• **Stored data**

Segment Open

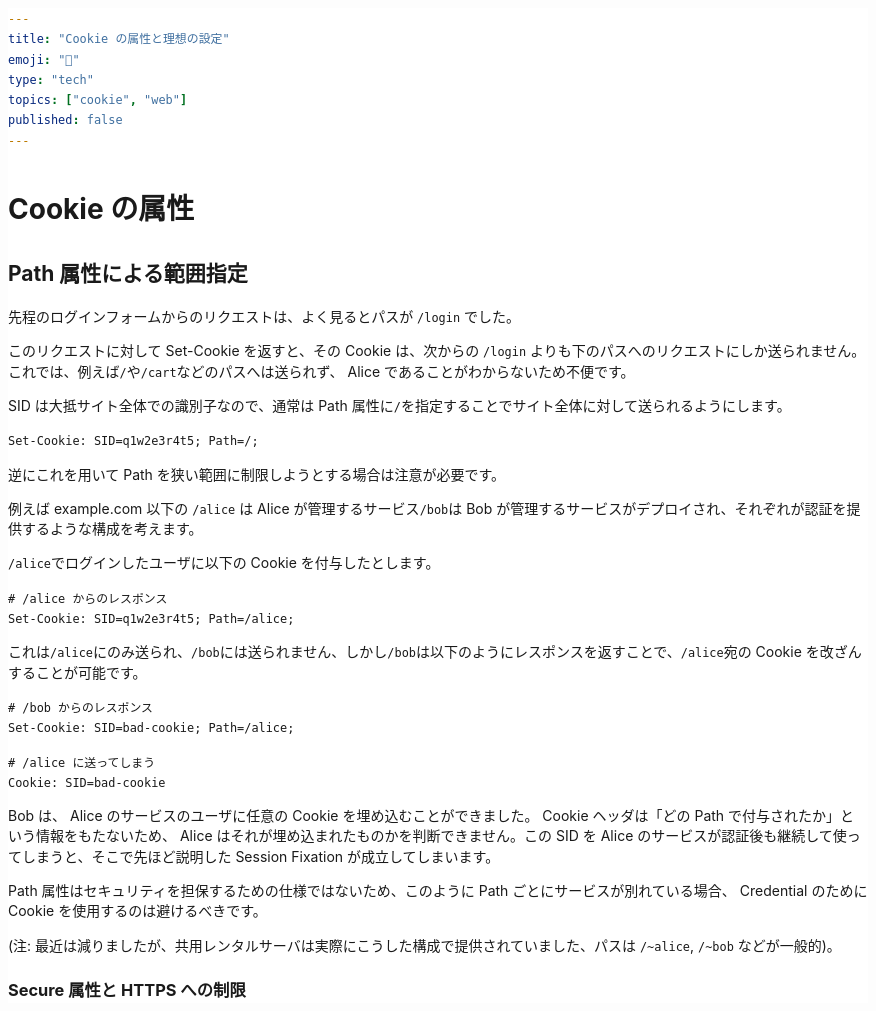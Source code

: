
 ```yaml
---
title: "Cookie の属性と理想の設定"
emoji: "📝"
type: "tech"
topics: ["cookie", "web"]
published: false
---
```


# Cookie の属性

## Path 属性による範囲指定

先程のログインフォームからのリクエストは、よく見るとパスが `/login` でした。

このリクエストに対して Set-Cookie を返すと、その Cookie は、次からの `/login` よりも下のパスへのリクエストにしか送られません。これでは、例えば`/`や`/cart`などのパスへは送られず、 Alice であることがわからないため不便です。

SID は大抵サイト全体での識別子なので、通常は Path 属性に`/`を指定することでサイト全体に対して送られるようにします。

```http
Set-Cookie: SID=q1w2e3r4t5; Path=/;
```

逆にこれを用いて Path を狭い範囲に制限しようとする場合は注意が必要です。

例えば example.com 以下の `/alice` は Alice が管理するサービス`/bob`は Bob が管理するサービスがデプロイされ、それぞれが認証を提供するような構成を考えます。

`/alice`でログインしたユーザに以下の Cookie を付与したとします。

```http
# /alice からのレスポンス
Set-Cookie: SID=q1w2e3r4t5; Path=/alice;
```

これは`/alice`にのみ送られ、`/bob`には送られません、しかし`/bob`は以下のようにレスポンスを返すことで、`/alice`宛の Cookie を改ざんすることが可能です。

```http
# /bob からのレスポンス
Set-Cookie: SID=bad-cookie; Path=/alice;
```

```http
# /alice に送ってしまう
Cookie: SID=bad-cookie
```

Bob は、 Alice のサービスのユーザに任意の Cookie を埋め込むことができました。 Cookie ヘッダは「どの Path で付与されたか」という情報をもたないため、 Alice はそれが埋め込まれたものかを判断できません。この SID を Alice のサービスが認証後も継続して使ってしまうと、そこで先ほど説明した Session Fixation が成立してしまいます。

Path 属性はセキュリティを担保するための仕様ではないため、このように Path ごとにサービスが別れている場合、 Credential のために Cookie を使用するのは避けるべきです。

(注: 最近は減りましたが、共用レンタルサーバは実際にこうした構成で提供されていました、パスは `/~alice`, `/~bob` などが一般的)。

### Secure 属性と HTTPS への制限
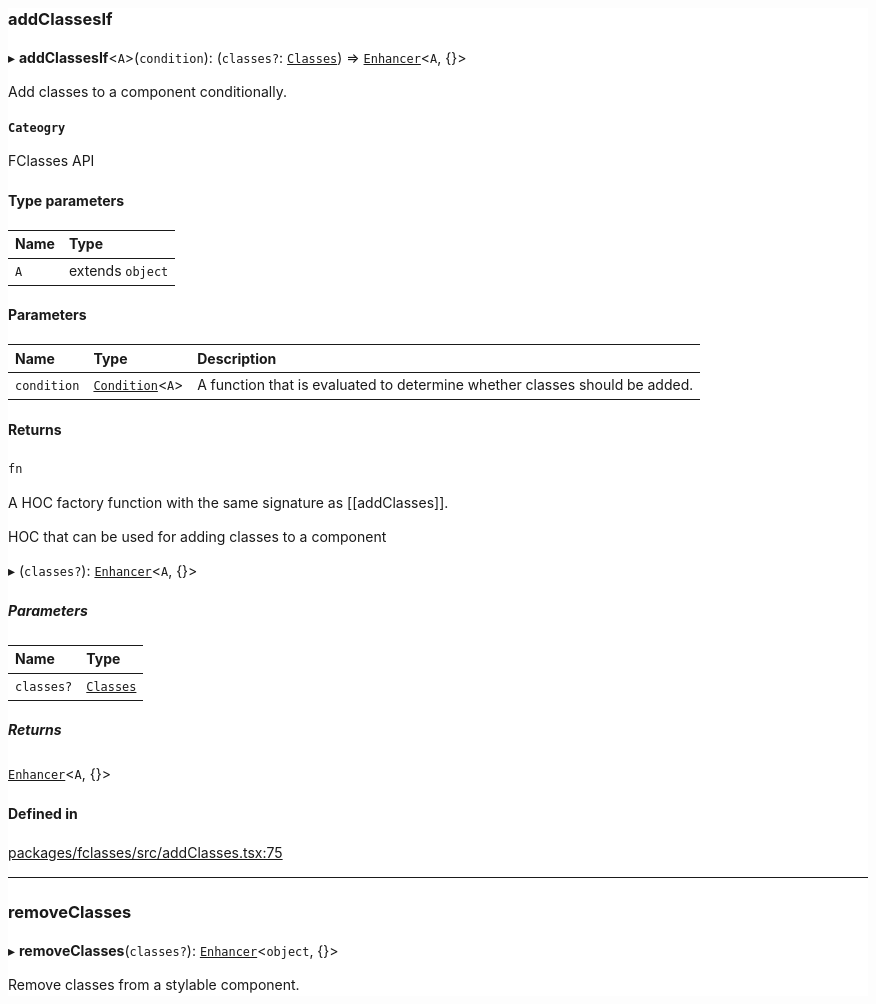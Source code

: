 ### addClassesIf

▸ **addClassesIf**<`A`\>(`condition`): (`classes?`: [`Classes`](README.md#classes)) => [`Enhancer`](README.md#enhancer)<`A`, {}\>

Add classes to a component conditionally.

**`Cateogry`**

FClasses API

#### Type parameters

| Name | Type |
| :------ | :------ |
| `A` | extends `object` |

#### Parameters

| Name | Type | Description |
| :------ | :------ | :------ |
| `condition` | [`Condition`](README.md#condition)<`A`\> | A function that is evaluated to determine whether classes should be added. |

#### Returns

`fn`

A HOC factory function with the same signature as [[addClasses]].

HOC that can be used for adding classes to a component

▸ (`classes?`): [`Enhancer`](README.md#enhancer)<`A`, {}\>

##### Parameters

| Name | Type |
| :------ | :------ |
| `classes?` | [`Classes`](README.md#classes) |

##### Returns

[`Enhancer`](README.md#enhancer)<`A`, {}\>

#### Defined in

[packages/fclasses/src/addClasses.tsx:75](https://github.com/johnsonandjohnson/Bodiless-JS/blob/b886960f7/packages/fclasses/src/addClasses.tsx#L75)

___

### removeClasses

▸ **removeClasses**(`classes?`): [`Enhancer`](README.md#enhancer)<`object`, {}\>

Remove classes from a stylable component.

Segment Closed

• **WHAT YOU HAVE TO DO**
Establish how many lines of the entries hold the word "removeClasses", giving nothing but the number.

• **RESPONSE TO THE TASK**
2